Everything is on fire, everywhere
The initial inspiration that gave me the concept of my talk was my work email box. At a semi-regular cadence, I get an actual flood of emails, 20-40 at a time, all from the automated “your datawarehouse pipeline has failed, here’s the stack trace” emails that get sent to my team. This happens every day.
And it’s not like I’m working at a small tech startup like I used to where I’m the only data person and there’s not enough engineering support to help me run the data infrastructure. This is at Google Cloud, which has more resources and internal knowledge of how to build and run highly available systems than almost anywhere else on the planet. There’s a team that built and runs the data warehouse, there’s other quant researchers who try to fix their pipelines if their stuff breaks, there’s even an on-call rotation that has fixing pipelines as part of their duty rotations. It’s clear that having resources, knowledge, experience, and time isn’t enough to prevent a constant stream of data infrastructure breaking.
Maintaining code and systems is like fighting against the 2nd law of thermodynamics — chaos will happen and things will find a way to break.
I found that notion to be surprisingly freeing. Why worry so much about making sure I can think of ALL the edge cases that might break my code, from people changing the data tables, to handling upstream processing delays and backfilling, when I can just handle the obvious ones that are part of standard local engineering practice and then just fix the bug when it inevitably breaks. My code isn’t usually sitting on some critical path, and certainly no one’s life is ever in danger if my dashboards are broken for a couple of days. The risk of failure is so ridiculously low, why does it sit so large in my mind all the time?!

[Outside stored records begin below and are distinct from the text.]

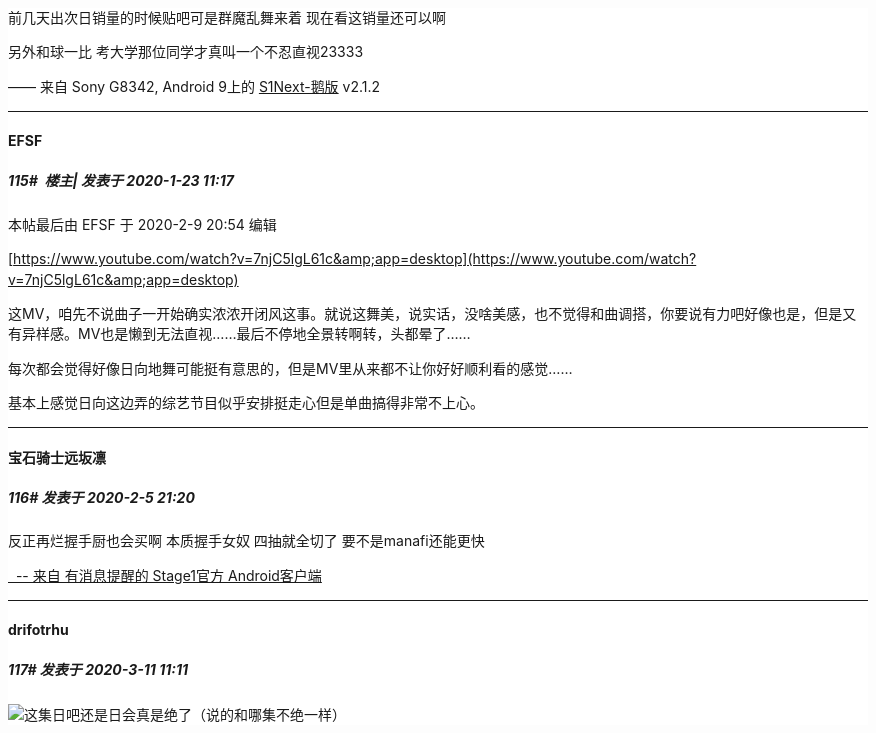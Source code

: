 
前几天出次日销量的时候贴吧可是群魔乱舞来着 现在看这销量还可以啊

另外和球一比 考大学那位同学才真叫一个不忍直视23333

—— 来自 Sony G8342, Android 9上的 [S1Next-鹅版](https://github.com/ykrank/S1-Next/releases) v2.1.2







-----

####  EFSF  
##### 115#         楼主| 发表于 2020-1-23 11:17



 本帖最后由 EFSF 于 2020-2-9 20:54 编辑 

[https://www.youtube.com/watch?v=7njC5lgL61c&amp;app=desktop](https://www.youtube.com/watch?v=7njC5lgL61c&amp;app=desktop)


这MV，咱先不说曲子一开始确实浓浓开闭风这事。就说这舞美，说实话，没啥美感，也不觉得和曲调搭，你要说有力吧好像也是，但是又有异样感。MV也是懒到无法直视……最后不停地全景转啊转，头都晕了……

每次都会觉得好像日向地舞可能挺有意思的，但是MV里从来都不让你好好顺利看的感觉……


基本上感觉日向这边弄的综艺节目似乎安排挺走心但是单曲搞得非常不上心。







-----

####  宝石骑士远坂凛  
##### 116#       发表于 2020-2-5 21:20




反正再烂握手厨也会买啊 本质握手女奴
四抽就全切了
要不是manafi还能更快

[  -- 来自 有消息提醒的 Stage1官方 Android客户端](https://www.coolapk.com/apk/140634)







-----

####  drifotrhu  
##### 117#       发表于 2020-3-11 11:11



<img src="https://static.saraba1st.com/image/smiley/face2017/037.png" referrerpolicy="no-referrer">这集日吧还是日会真是绝了（说的和哪集不绝一样）
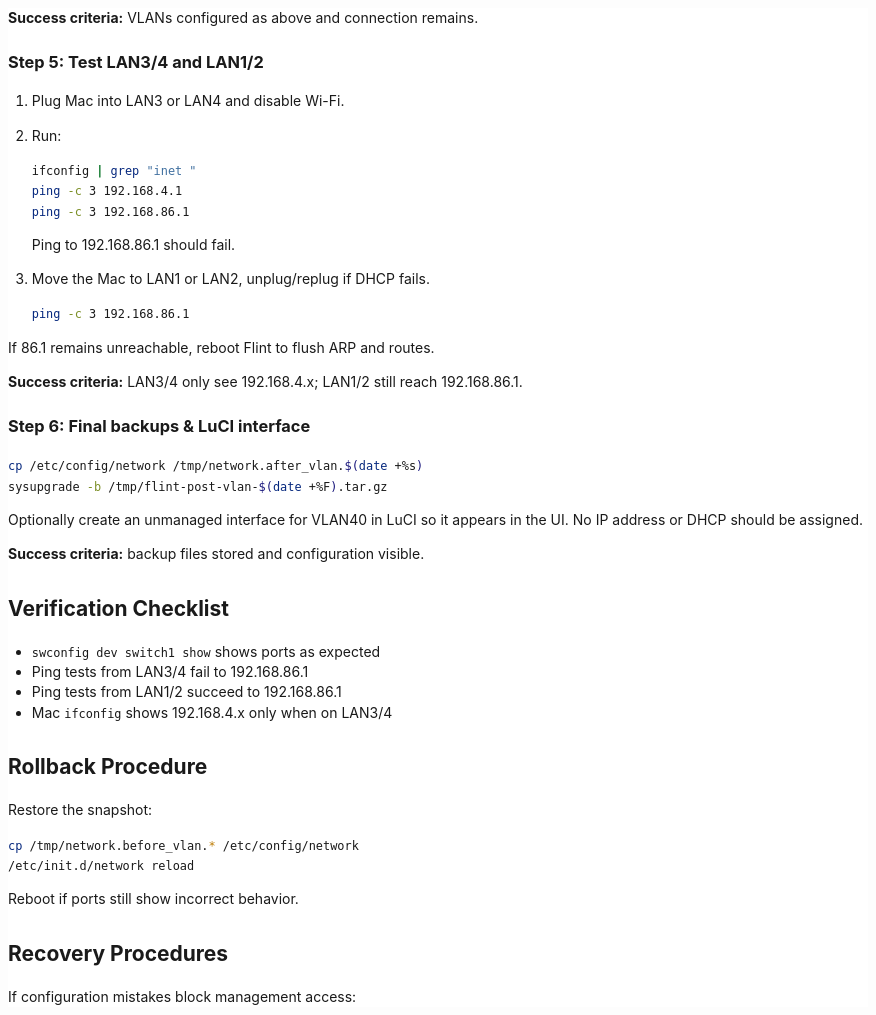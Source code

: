 **Success criteria:** VLANs configured as above and connection remains.

### Step 5: Test LAN3/4 and LAN1/2

1. Plug Mac into LAN3 or LAN4 and disable Wi-Fi.
2. Run:

   ```bash
   ifconfig | grep "inet "
   ping -c 3 192.168.4.1
   ping -c 3 192.168.86.1
   ```

   Ping to 192.168.86.1 should fail.
3. Move the Mac to LAN1 or LAN2, unplug/replug if DHCP fails.

   ```bash
   ping -c 3 192.168.86.1
   ```

If 86.1 remains unreachable, reboot Flint to flush ARP and routes.

**Success criteria:** LAN3/4 only see 192.168.4.x; LAN1/2 still reach 192.168.86.1.

### Step 6: Final backups & LuCI interface

```sh
cp /etc/config/network /tmp/network.after_vlan.$(date +%s)
sysupgrade -b /tmp/flint-post-vlan-$(date +%F).tar.gz
```

Optionally create an unmanaged interface for VLAN40 in LuCI so it appears in the
UI. No IP address or DHCP should be assigned.

**Success criteria:** backup files stored and configuration visible.

## Verification Checklist

- `swconfig dev switch1 show` shows ports as expected
- Ping tests from LAN3/4 fail to 192.168.86.1
- Ping tests from LAN1/2 succeed to 192.168.86.1
- Mac `ifconfig` shows 192.168.4.x only when on LAN3/4

## Rollback Procedure

Restore the snapshot:

```sh
cp /tmp/network.before_vlan.* /etc/config/network
/etc/init.d/network reload
```

Reboot if ports still show incorrect behavior.

## Recovery Procedures

If configuration mistakes block management access:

Not letting the perfect get in the way of the good is also apparently very good for stress and imposter syndrome.
For much of my career, I was just some random data nerd who was self-taught in programming and technical things. I would start with writing queries, then eventually graduate to cron jobs that lived outside of the general engineering framework. Finally I get to the point where my stuff becomes “load bearing” enough that I can’t just run it on a random laptop. But who was I to start push my sloppy untested code into production?
Well…. turns out that’s what everyone else effectively does anyways. The main differentiation between people who push production code constantly and “amateurs” like myself is merely one of experience and process. Their code is better because the author and their code has survived more bugs than mine has — because they’ve both been exposed to more pathological situations.
We don't live in an age where our software comes with a mathematical proof that the algorithm guarantees that our computations will always be correct. I’m not sure if that age ever really existed outside of the theoretical (a perfectly implemented software algo can still break due to hardware implementation details), but it certainly isn’t true now.
The many reasons that stuff breaks
Due to the length of the lightning talk, I had to very quickly gloss over the many different ways that things can fail. I only really devoted one slide to the “typical” things that cause stuff to fail in the day to day:
Someone making a change somewhere that ultimately affects your code
An assumption made in code that wasn’t actually true
A bug being introduced during a code change
I glossed over these because to a certain extent, these are the causes of failure that are the most common and everyone’s most likely encountered. They are also failure conditions that we can do something about to mitigate. To varying degrees of success, engineering cultures around the world have developed techniques to mitigate damage from these sources because they’re so common and thus foreseeable.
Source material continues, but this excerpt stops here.